Search code examples
rplotr-caretrpartcart-analysis

R ctree strange error


I have some strange problem in for loops with ctree data. If I write this code in a loop then R freezes.

data = read.csv("train.csv") #data description https://www.kaggle.com/c/titanic-gettingStarted/data

treet = ctree(Survived ~ ., data = data)
print(plot(treet))

Sometimes I get an error: "More than 52 levels in a predicting factor, truncated for printout" and my tree is showing in very weird way. Sometimes works just fine. Really, really strange!

My Loop code:

functionPlot <- function(traine, i) {
  print(i) # print only once, then RStudio freezes
  tempd <- ctree(Survived ~ ., data = traine)
  print(plot(tempd))
}

for(i in 1:2) {
  smp_size <- floor(0.70 * nrow(data))
  train_ind <- sample(seq_len(nrow(data)), size = smp_size)
  set.seed(100 + i)
  train <- data[train_ind, ]
  test <- data[-train_ind, ]
#
  functionPlot(train,i)
}

Solution

  • The ctree() function expects that (a) appropriate classes (numeric, factor, etc.) are used for each variable, and that (b) only useful predictors are employed in the model formula.

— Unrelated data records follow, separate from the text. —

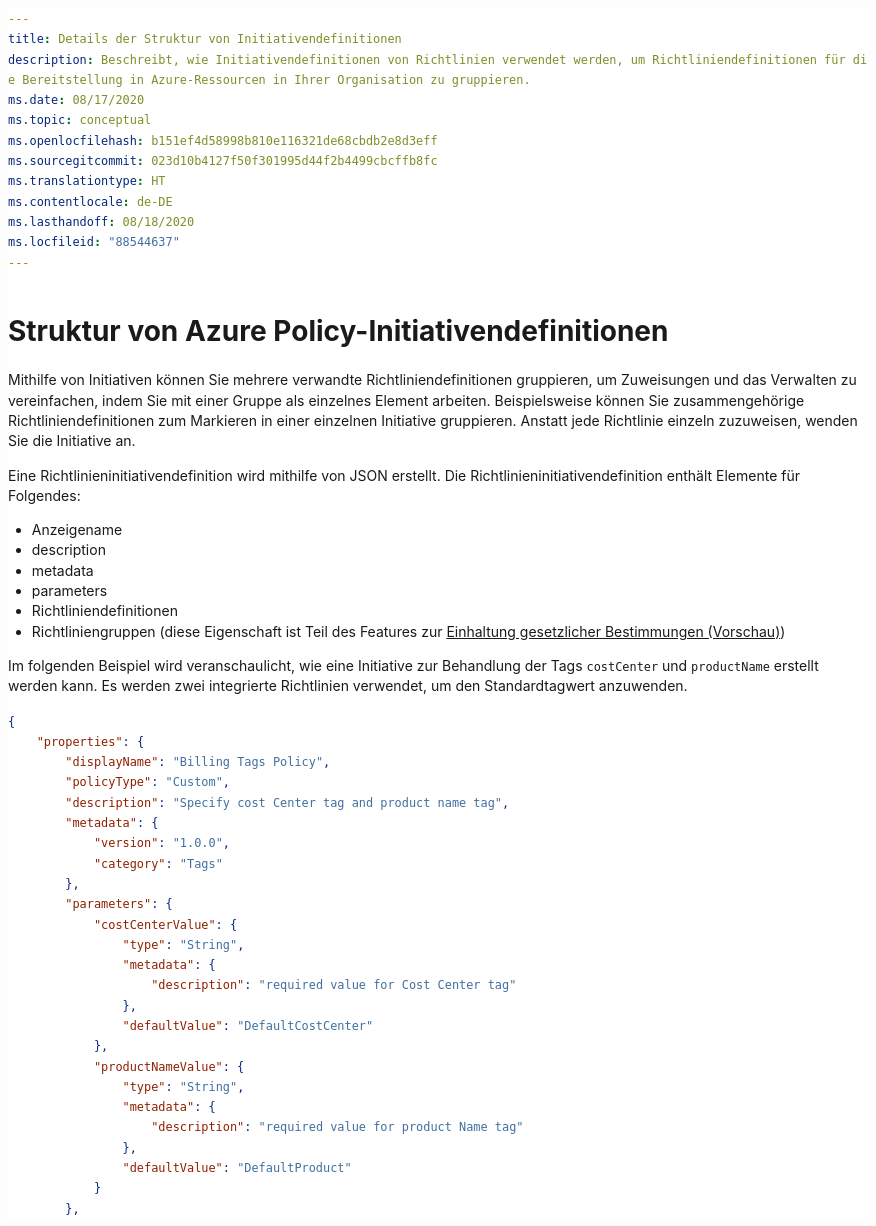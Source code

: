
 ```yaml
---
title: Details der Struktur von Initiativendefinitionen
description: Beschreibt, wie Initiativendefinitionen von Richtlinien verwendet werden, um Richtliniendefinitionen für die Bereitstellung in Azure-Ressourcen in Ihrer Organisation zu gruppieren.
ms.date: 08/17/2020
ms.topic: conceptual
ms.openlocfilehash: b151ef4d58998b810e116321de68cbdb2e8d3eff
ms.sourcegitcommit: 023d10b4127f50f301995d44f2b4499cbcffb8fc
ms.translationtype: HT
ms.contentlocale: de-DE
ms.lasthandoff: 08/18/2020
ms.locfileid: "88544637"
---
```

# <a name="azure-policy-initiative-definition-structure"></a>Struktur von Azure Policy-Initiativendefinitionen

Mithilfe von Initiativen können Sie mehrere verwandte Richtliniendefinitionen gruppieren, um Zuweisungen und das Verwalten zu vereinfachen, indem Sie mit einer Gruppe als einzelnes Element arbeiten. Beispielsweise können Sie zusammengehörige Richtliniendefinitionen zum Markieren in einer einzelnen Initiative gruppieren. Anstatt jede Richtlinie einzeln zuzuweisen, wenden Sie die Initiative an.

Eine Richtlinieninitiativendefinition wird mithilfe von JSON erstellt. Die Richtlinieninitiativendefinition enthält Elemente für Folgendes:

- Anzeigename
- description
- metadata
- parameters
- Richtliniendefinitionen
- Richtliniengruppen (diese Eigenschaft ist Teil des Features zur [Einhaltung gesetzlicher Bestimmungen (Vorschau)](./regulatory-compliance.md))

Im folgenden Beispiel wird veranschaulicht, wie eine Initiative zur Behandlung der Tags `costCenter` und `productName` erstellt werden kann. Es werden zwei integrierte Richtlinien verwendet, um den Standardtagwert anzuwenden.

```json
{
    "properties": {
        "displayName": "Billing Tags Policy",
        "policyType": "Custom",
        "description": "Specify cost Center tag and product name tag",
        "metadata": {
            "version": "1.0.0",
            "category": "Tags"
        },
        "parameters": {
            "costCenterValue": {
                "type": "String",
                "metadata": {
                    "description": "required value for Cost Center tag"
                },
                "defaultValue": "DefaultCostCenter"
            },
            "productNameValue": {
                "type": "String",
                "metadata": {
                    "description": "required value for product Name tag"
                },
                "defaultValue": "DefaultProduct"
            }
        },
```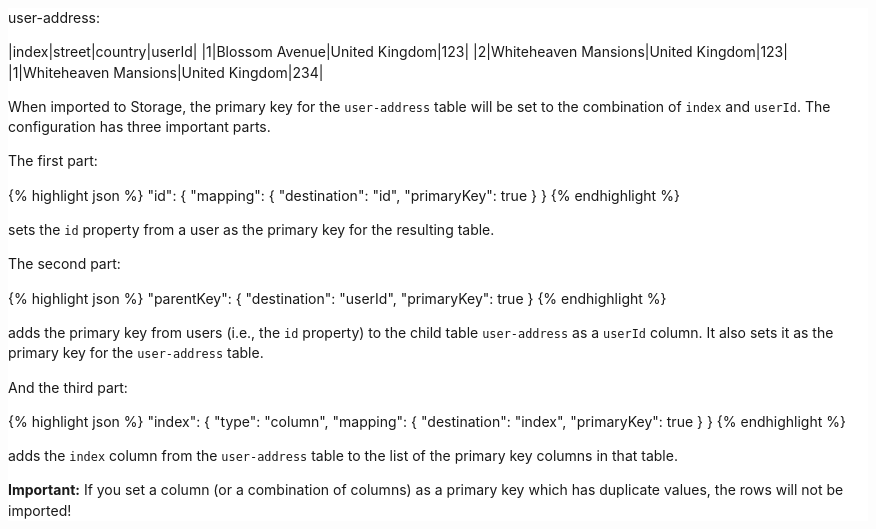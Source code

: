 user-address:

|index|street|country|userId|
|1|Blossom Avenue|United Kingdom|123|
|2|Whiteheaven Mansions|United Kingdom|123|
|1|Whiteheaven Mansions|United Kingdom|234|

When imported to Storage, the primary key for the `user-address` table will be set to
the combination of `index` and `userId`. The configuration has three important parts.

The first part:

{% highlight json %}
"id": {
    "mapping": {
        "destination": "id",
        "primaryKey": true
    }
}
{% endhighlight %}

sets the `id` property from a user as the primary key for the resulting table.

The second part:

{% highlight json %}
"parentKey": {
    "destination": "userId",
    "primaryKey": true
}
{% endhighlight %}

adds the primary key from users (i.e., the `id` property) to the child table `user-address` as a `userId` column.
It also sets it as the primary key for the `user-address` table.

And the third part:

{% highlight json %}
"index": {
    "type": "column",
    "mapping": {
        "destination": "index",
        "primaryKey": true
    }
}
{% endhighlight %}

adds the `index` column from the `user-address` table to the list of the primary key columns in that table.

**Important:** If you set a column (or a combination of columns) as a primary key which has duplicate
values, the rows will not be imported!
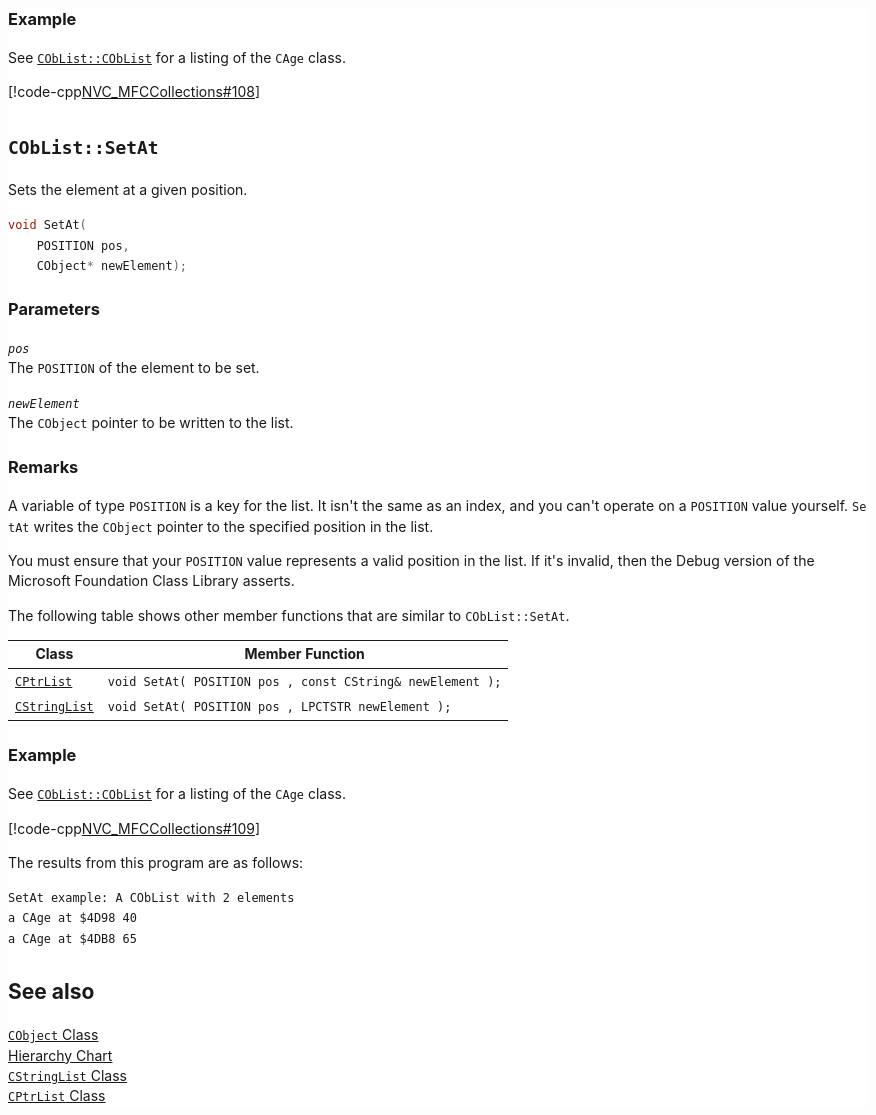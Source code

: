 ### Example

See [`CObList::CObList`](#coblist) for a listing of the `CAge` class.

[!code-cpp[NVC_MFCCollections#108](../../mfc/codesnippet/cpp/coblist-class_20.cpp)]

## <a name="setat"></a> `CObList::SetAt`

Sets the element at a given position.

```cpp
void SetAt(
    POSITION pos,
    CObject* newElement);
```

### Parameters

*`pos`*\
The `POSITION` of the element to be set.

*`newElement`*\
The `CObject` pointer to be written to the list.

### Remarks

A variable of type `POSITION` is a key for the list. It isn't the same as an index, and you can't operate on a `POSITION` value yourself. `SetAt` writes the `CObject` pointer to the specified position in the list.

You must ensure that your `POSITION` value represents a valid position in the list. If it's invalid, then the Debug version of the Microsoft Foundation Class Library asserts.

The following table shows other member functions that are similar to `CObList::SetAt`.

|Class|Member Function|
|-----------|---------------------|
|[`CPtrList`](../../mfc/reference/cptrlist-class.md)|`void SetAt( POSITION pos , const CString& newElement );`|
|[`CStringList`](../../mfc/reference/cstringlist-class.md)|`void SetAt( POSITION pos , LPCTSTR newElement );`|

### Example

  See [`CObList::CObList`](#coblist) for a listing of the `CAge` class.

[!code-cpp[NVC_MFCCollections#109](../../mfc/codesnippet/cpp/coblist-class_21.cpp)]

The results from this program are as follows:

```Output
SetAt example: A CObList with 2 elements
a CAge at $4D98 40
a CAge at $4DB8 65
```

## See also

[`CObject` Class](../../mfc/reference/cobject-class.md)\
[Hierarchy Chart](../../mfc/hierarchy-chart.md)\
[`CStringList` Class](../../mfc/reference/cstringlist-class.md)\
[`CPtrList` Class](../../mfc/reference/cptrlist-class.md)
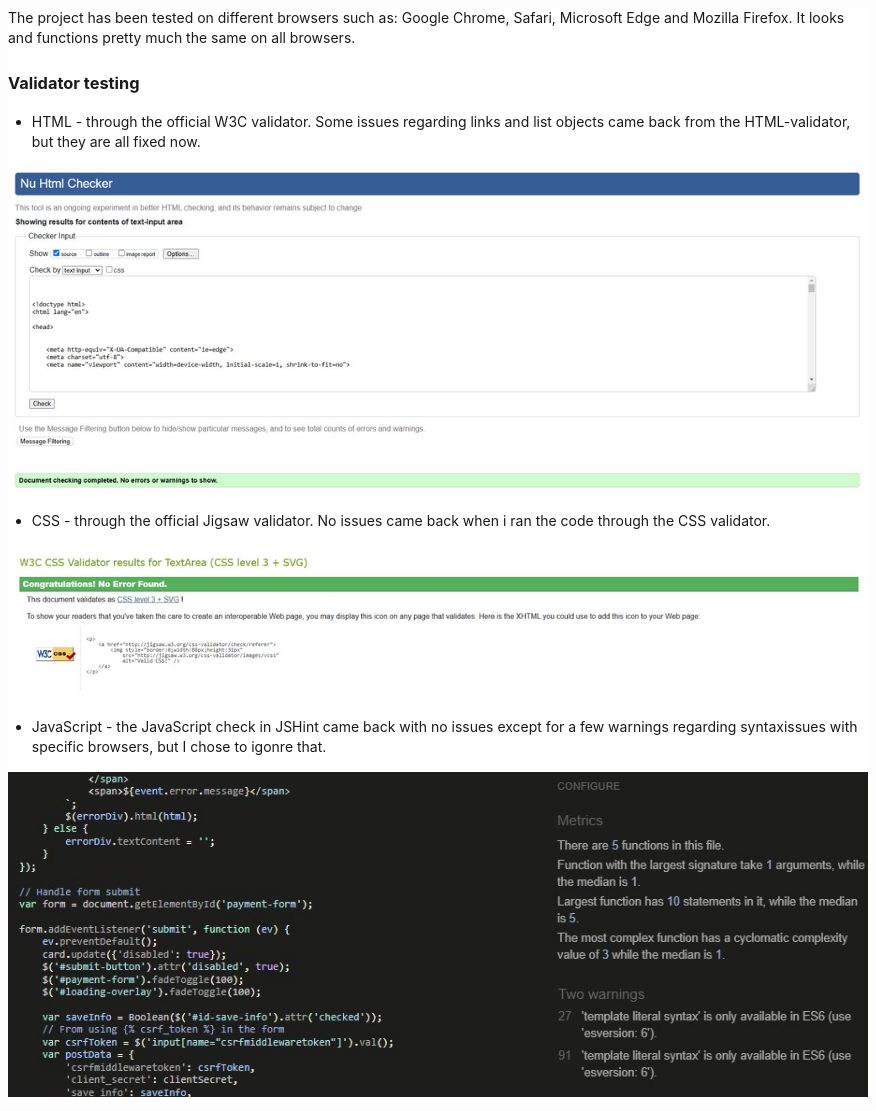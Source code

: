 The project has been tested on different browsers such as: Google Chrome, Safari, Microsoft Edge and Mozilla Firefox. It looks and functions pretty much the same on all browsers. 


### Validator testing

- HTML - through the official W3C validator. Some issues regarding links and list objects came back from the HTML-validator, but they are all fixed now. 

![printscreen html validator](static/images/printscreens/html_validator.jpg)

- CSS - through the official Jigsaw validator. No issues came back when i ran the code through the CSS validator. 

![printscreen css validator](static/images/printscreens/css_validator.jpg)

- JavaScript - the JavaScript check in JSHint came back with no issues except for a few warnings regarding syntaxissues with specific browsers, but I chose to igonre that. 

![printscreen javascript validator](static/images/printscreens/jshint_validator.jpg)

    As for (b) you have supplied variables that are really just characters (like the Name) and not factors. This would either need to be pre-processed appropriately or omitted from the analysis.

    Even if you do not, you will not get the best results because some variables (like Survived and Pclass) are coded numerically but are really categorical variables that should be factors. If you look at the scripts from https://www.kaggle.com/c/titanic/forums/t/13390/introducing-kaggle-scripts then you will also see how the data preparation can be carried out. Here, I use

    titanic <- read.csv("train.csv")
    titanic$Survived <- factor(titanic$Survived,
      levels = 0:1, labels = c("no", "yes"))
    titanic$Pclass <- factor(titanic$Pclass)
    titanic$Name <- as.character(titanic$Name)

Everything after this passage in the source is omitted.